* [What you will do] Search through the entries for the word "fact" and copy every line that has it.

● ● ● ● ●

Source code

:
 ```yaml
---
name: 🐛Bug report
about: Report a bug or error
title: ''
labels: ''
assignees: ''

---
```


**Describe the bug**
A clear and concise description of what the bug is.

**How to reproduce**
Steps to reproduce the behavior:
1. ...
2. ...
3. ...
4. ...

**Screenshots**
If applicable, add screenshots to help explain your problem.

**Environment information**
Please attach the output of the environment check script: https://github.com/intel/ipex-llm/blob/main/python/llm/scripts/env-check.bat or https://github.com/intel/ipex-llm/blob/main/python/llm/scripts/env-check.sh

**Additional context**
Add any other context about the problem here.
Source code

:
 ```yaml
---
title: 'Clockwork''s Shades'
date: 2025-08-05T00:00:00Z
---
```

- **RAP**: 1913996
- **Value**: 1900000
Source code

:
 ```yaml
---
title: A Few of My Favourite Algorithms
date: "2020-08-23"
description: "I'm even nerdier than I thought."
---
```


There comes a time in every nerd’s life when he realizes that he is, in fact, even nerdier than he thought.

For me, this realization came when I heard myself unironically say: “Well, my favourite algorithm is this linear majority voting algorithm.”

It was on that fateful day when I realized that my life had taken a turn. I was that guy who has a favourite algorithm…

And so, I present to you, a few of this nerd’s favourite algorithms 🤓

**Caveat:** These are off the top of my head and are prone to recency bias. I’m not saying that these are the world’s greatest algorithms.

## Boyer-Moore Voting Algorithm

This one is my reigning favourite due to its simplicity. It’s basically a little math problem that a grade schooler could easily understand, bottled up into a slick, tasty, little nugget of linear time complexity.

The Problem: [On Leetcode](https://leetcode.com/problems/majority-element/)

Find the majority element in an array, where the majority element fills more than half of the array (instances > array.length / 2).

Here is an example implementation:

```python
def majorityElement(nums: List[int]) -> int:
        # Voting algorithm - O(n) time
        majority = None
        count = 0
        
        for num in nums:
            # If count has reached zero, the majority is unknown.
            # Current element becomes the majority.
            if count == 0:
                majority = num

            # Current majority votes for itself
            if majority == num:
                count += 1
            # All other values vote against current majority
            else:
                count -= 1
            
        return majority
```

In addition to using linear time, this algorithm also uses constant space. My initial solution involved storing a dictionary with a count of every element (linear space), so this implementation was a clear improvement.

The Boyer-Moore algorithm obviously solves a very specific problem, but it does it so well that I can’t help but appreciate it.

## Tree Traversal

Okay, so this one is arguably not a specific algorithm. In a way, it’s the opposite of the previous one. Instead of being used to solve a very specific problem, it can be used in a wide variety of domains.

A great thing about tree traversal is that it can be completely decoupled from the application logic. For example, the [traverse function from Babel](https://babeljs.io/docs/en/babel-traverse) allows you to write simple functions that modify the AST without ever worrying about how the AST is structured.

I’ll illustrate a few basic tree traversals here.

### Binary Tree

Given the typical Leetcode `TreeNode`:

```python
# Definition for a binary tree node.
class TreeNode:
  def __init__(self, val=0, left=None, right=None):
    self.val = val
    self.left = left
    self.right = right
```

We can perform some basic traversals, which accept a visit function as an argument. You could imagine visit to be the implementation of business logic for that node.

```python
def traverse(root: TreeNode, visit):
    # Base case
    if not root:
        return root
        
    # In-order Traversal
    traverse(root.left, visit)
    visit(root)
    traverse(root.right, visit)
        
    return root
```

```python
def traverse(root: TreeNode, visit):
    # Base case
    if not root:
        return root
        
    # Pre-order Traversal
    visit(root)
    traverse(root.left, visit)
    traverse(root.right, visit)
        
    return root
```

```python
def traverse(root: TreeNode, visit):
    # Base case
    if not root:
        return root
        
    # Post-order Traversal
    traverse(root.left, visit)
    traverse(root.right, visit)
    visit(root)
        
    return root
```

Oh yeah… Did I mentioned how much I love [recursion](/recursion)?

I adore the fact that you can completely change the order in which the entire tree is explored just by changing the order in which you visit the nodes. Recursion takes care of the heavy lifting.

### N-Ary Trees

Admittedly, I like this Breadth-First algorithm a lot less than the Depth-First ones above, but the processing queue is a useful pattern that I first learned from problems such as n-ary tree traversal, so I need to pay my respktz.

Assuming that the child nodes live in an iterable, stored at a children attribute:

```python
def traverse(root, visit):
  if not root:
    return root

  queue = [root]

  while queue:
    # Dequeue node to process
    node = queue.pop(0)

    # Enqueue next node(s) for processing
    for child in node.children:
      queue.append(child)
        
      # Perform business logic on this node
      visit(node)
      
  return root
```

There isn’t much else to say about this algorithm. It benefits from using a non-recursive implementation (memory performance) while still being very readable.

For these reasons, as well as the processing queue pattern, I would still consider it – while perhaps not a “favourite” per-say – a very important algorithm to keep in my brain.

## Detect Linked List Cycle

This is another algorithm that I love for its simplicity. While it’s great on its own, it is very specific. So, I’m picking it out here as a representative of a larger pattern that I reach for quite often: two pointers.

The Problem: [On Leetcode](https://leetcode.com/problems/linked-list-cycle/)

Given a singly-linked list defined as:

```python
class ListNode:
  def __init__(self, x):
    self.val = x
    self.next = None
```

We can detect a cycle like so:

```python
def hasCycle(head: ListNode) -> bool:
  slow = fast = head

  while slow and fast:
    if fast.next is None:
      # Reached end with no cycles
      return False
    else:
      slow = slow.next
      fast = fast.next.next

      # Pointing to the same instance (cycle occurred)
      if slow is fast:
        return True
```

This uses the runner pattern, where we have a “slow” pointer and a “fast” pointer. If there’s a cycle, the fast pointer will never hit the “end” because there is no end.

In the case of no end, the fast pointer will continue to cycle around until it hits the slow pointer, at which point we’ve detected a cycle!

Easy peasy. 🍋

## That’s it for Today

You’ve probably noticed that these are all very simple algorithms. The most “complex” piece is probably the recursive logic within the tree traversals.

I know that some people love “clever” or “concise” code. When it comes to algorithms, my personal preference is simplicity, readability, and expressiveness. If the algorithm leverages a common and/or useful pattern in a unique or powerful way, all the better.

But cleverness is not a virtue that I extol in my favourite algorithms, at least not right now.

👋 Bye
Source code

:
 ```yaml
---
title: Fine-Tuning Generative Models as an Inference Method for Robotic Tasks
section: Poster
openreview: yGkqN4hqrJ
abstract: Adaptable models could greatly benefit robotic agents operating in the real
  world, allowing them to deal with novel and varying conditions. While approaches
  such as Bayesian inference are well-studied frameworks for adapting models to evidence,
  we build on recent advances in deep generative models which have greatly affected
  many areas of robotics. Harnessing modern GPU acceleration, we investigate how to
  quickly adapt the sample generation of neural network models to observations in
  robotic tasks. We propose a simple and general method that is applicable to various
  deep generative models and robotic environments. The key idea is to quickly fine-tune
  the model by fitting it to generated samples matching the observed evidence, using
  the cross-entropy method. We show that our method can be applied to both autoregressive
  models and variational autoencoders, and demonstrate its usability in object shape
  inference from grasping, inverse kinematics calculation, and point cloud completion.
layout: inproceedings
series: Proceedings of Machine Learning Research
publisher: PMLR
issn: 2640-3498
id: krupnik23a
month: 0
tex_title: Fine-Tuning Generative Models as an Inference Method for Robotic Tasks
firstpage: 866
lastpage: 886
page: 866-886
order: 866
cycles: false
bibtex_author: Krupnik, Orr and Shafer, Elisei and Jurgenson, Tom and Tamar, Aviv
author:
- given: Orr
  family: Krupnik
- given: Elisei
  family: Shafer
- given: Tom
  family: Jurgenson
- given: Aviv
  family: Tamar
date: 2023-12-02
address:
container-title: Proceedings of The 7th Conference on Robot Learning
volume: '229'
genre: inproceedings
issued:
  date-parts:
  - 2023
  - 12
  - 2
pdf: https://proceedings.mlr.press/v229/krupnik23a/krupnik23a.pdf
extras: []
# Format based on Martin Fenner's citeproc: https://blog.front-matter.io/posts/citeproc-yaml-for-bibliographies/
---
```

● ● ● ● ●

* [Answer space]
There comes a time in every nerd’s life when he realizes that he is, in fact, even nerdier than he thought.
I adore the fact that you can completely change the order in which the entire tree is explored just by changing the order in which you visit the nodes. Recursion takes care of the heavy lifting.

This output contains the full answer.